91 pts Wine Advocate March 2020
Winemaker Theo Coles has turned out a full-bodied, dense 2018 Whole Bunch Pinot Noir that went unsulfured until bottling. By contrast, the nose shines with refreshing herbal notes and florals. In the mouth, the wine juxtaposes its volume and weight of purple fruit with mouthwatering brininess and silky, tea-like tannins on the long finish. I suspect another year or two in the cellar will do it good, but it’s easy enough to drink now. 2020-2027
This Pinot Noir comes from two vineyards, one a small close planted vineyard on the Omihi slopes and the other on the valley floor. The soil in Omihi is predominantly clay with bands of limestone and iron oxide, and the valley floor has glacial gravels with layers of silt and the odd bit of broken limestone dispersed throughout the profile.

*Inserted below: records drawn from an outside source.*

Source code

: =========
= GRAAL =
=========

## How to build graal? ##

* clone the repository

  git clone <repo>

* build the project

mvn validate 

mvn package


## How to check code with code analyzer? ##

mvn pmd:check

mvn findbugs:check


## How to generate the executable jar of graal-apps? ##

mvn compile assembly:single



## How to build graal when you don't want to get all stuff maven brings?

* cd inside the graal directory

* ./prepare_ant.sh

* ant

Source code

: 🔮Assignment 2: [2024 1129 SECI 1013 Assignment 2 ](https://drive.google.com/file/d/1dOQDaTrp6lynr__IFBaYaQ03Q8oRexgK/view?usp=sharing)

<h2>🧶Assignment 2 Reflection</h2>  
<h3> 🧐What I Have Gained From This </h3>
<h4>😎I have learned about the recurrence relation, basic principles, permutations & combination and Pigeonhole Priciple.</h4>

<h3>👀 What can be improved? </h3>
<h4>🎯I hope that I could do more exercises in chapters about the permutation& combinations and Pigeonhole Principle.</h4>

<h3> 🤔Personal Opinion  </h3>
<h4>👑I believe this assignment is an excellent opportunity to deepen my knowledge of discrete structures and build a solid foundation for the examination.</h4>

The clay parcel brings a richness and flesh to this wine whilst the gravel site adds spice and finesse. The use of whole bunches helps to add floral aromatics and length to balance out these textures and to knit the whole wine together.
The structural elements and aroma gained from using whole bunches in Pinot Noir from North Canterbury also serves to promote longevity in the wine. It’ll make for fascinating drinking over the coming years.
This wine has approximately 50% whole bunches in the ferment. It was fermented with indigenous yeasts. It under went a natural malolactic fermentation. It has no Sulphur added until bottling. It is unfined and unfiltered. 20 ppm SO2 Total.
Redolent of violets, roses and wild cherries. The Whole bunch palate gives line and length to the wine and creates a fresh texture to compliment the masses of aromatics.